Despite New Zealand’s reputation as one of the world’s most scenic countries, the warm, hospitable people that live there provide all the more reason to visit.

New Zealand’s reputation as the most beautiful little corner of the world doesn’t come unwarranted. Though smaller in square miles than the state of Colorado, the geographic makeup of this isolated country in the South Pacific is just as striking, and more diverse. The snowcapped Southern Alps, cut with glacial valleys and alpine lakes, run 500 miles long; the perfectly flat Canterbury Plains form a pastoral patchwork of colors and textures; and the rough coastline of the western side of the country is among the most dramatic in the world, drawing millions of spectators a year. And this is just the South Island.

But it’s surprising the things you remember from a short sojourn through a country — the memories left over, long after a return flight home. In our case, though the fjords and star-covered skies were precious and stunning, it was the faces we met and the friends we made that gave color to the shape and personality of “Lands Afar“.
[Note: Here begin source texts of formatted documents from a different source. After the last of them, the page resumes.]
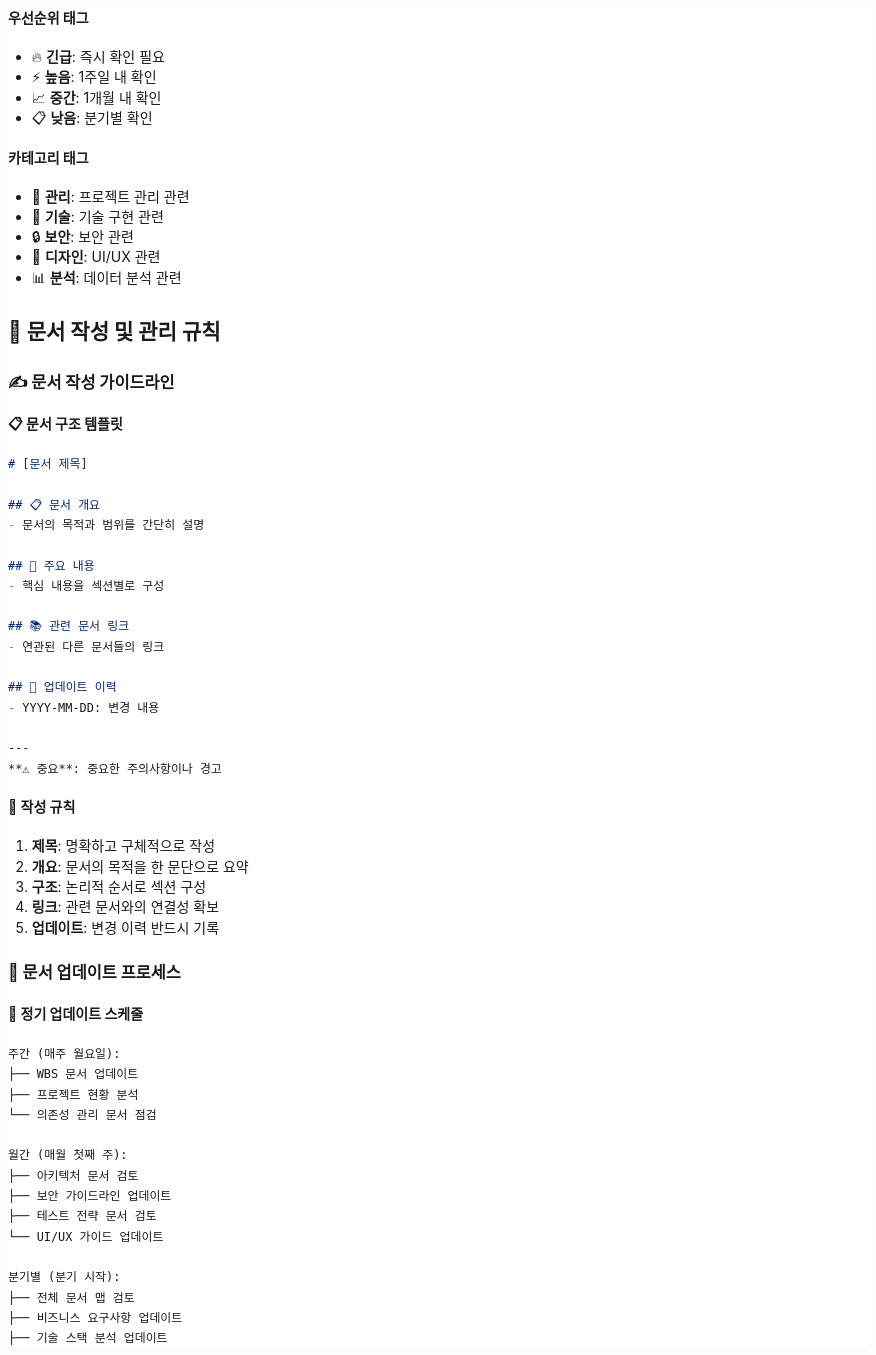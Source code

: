 #### 우선순위 태그
- 🔥 **긴급**: 즉시 확인 필요
- ⚡ **높음**: 1주일 내 확인
- 📈 **중간**: 1개월 내 확인
- 📋 **낮음**: 분기별 확인

#### 카테고리 태그
- 🎯 **관리**: 프로젝트 관리 관련
- 🔧 **기술**: 기술 구현 관련
- 🔒 **보안**: 보안 관련
- 🎨 **디자인**: UI/UX 관련
- 📊 **분석**: 데이터 분석 관련

## 📝 문서 작성 및 관리 규칙

### ✍️ 문서 작성 가이드라인

#### 📋 문서 구조 템플릿
```markdown
# [문서 제목]

## 📋 문서 개요
- 문서의 목적과 범위를 간단히 설명

## 🎯 주요 내용
- 핵심 내용을 섹션별로 구성

## 📚 관련 문서 링크
- 연관된 다른 문서들의 링크

## 📝 업데이트 이력
- YYYY-MM-DD: 변경 내용

---
**⚠️ 중요**: 중요한 주의사항이나 경고
```

#### 📏 작성 규칙
1. **제목**: 명확하고 구체적으로 작성
2. **개요**: 문서의 목적을 한 문단으로 요약
3. **구조**: 논리적 순서로 섹션 구성
4. **링크**: 관련 문서와의 연결성 확보
5. **업데이트**: 변경 이력 반드시 기록

### 🔄 문서 업데이트 프로세스

#### 📅 정기 업데이트 스케줄
```
주간 (매주 월요일):
├── WBS 문서 업데이트
├── 프로젝트 현황 분석
└── 의존성 관리 문서 점검

월간 (매월 첫째 주):
├── 아키텍처 문서 검토
├── 보안 가이드라인 업데이트
├── 테스트 전략 문서 검토
└── UI/UX 가이드 업데이트

분기별 (분기 시작):
├── 전체 문서 맵 검토
├── 비즈니스 요구사항 업데이트
├── 기술 스택 분석 업데이트
```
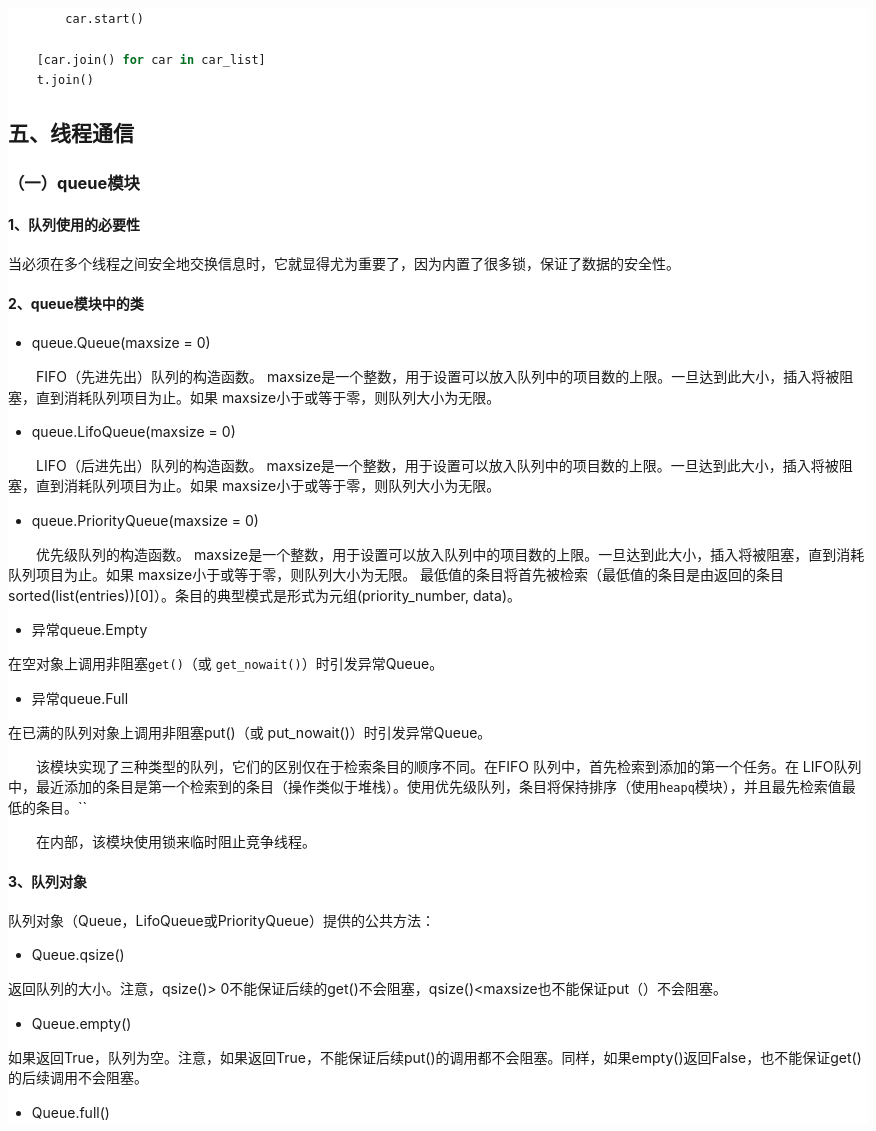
 ```python
        car.start()

    [car.join() for car in car_list]
    t.join()

```

## 五、线程通信

### （一）queue模块

#### 1、队列使用的必要性

当必须在多个线程之间安全地交换信息时，它就显得尤为重要了，因为内置了很多锁，保证了数据的安全性。

#### 2、queue模块中的类

- queue.Queue(maxsize = 0)

　　FIFO（先进先出）队列的构造函数。 maxsize是一个整数，用于设置可以放入队列中的项目数的上限。一旦达到此大小，插入将被阻塞，直到消耗队列项目为止。如果 maxsize小于或等于零，则队列大小为无限。

- queue.LifoQueue(maxsize = 0)

　　LIFO（后进先出）队列的构造函数。 maxsize是一个整数，用于设置可以放入队列中的项目数的上限。一旦达到此大小，插入将被阻塞，直到消耗队列项目为止。如果 maxsize小于或等于零，则队列大小为无限。

- queue.PriorityQueue(maxsize = 0)

　　优先级队列的构造函数。 maxsize是一个整数，用于设置可以放入队列中的项目数的上限。一旦达到此大小，插入将被阻塞，直到消耗队列项目为止。如果 maxsize小于或等于零，则队列大小为无限。
最低值的条目将首先被检索（最低值的条目是由返回的条目sorted(list(entries))[0]）。条目的典型模式是形式为元组(priority_number, data)。

- 异常queue.Empty

在空对象上调用非阻塞`get()`（或 `get_nowait()`）时引发异常Queue。

- 异常queue.Full

在已满的队列对象上调用非阻塞put()（或 put_nowait()）时引发异常Queue。

　　该模块实现了三种类型的队列，它们的区别仅在于检索条目的顺序不同。在FIFO 队列中，首先检索到添加的第一个任务。在 LIFO队列中，最近添加的条目是第一个检索到的条目（操作类似于堆栈）。使用优先级队列，条目将保持排序（使用`heapq`模块），并且最先检索值最低的条目。``

　　在内部，该模块使用锁来临时阻止竞争线程。

#### 3、队列对象

队列对象（Queue，LifoQueue或PriorityQueue）提供的公共方法：

- Queue.qsize()

返回队列的大小。注意，qsize()> 0不能保证后续的get()不会阻塞，qsize()<maxsize也不能保证put（）不会阻塞。

- Queue.empty()

如果返回True，队列为空。注意，如果返回True，不能保证后续put()的调用都不会阻塞。同样，如果empty()返回False，也不能保证get()的后续调用不会阻塞。

- Queue.full()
We find ourselves home now, still asking: What makes a Kiwi? But there’s always some trouble in trying to define the personality of a people at large. Pay New Zealand a visit and you might be tempted to say that its locals are a proud bunch, coming into their own as a country — confident in spirit, style and flavor. At times, they’re aggressive on the road, and also highly opinionated. But you might notice too that they’re happy and hospitable, and as casual as they come over a well-cooked meal, along with most other facets of life. How does one become Kiwi to the core? We’re still scratching our heads. Whatever it is, we can say that New Zealand is an easy place to fall in love with. And the individuals that live there are much of the reason why.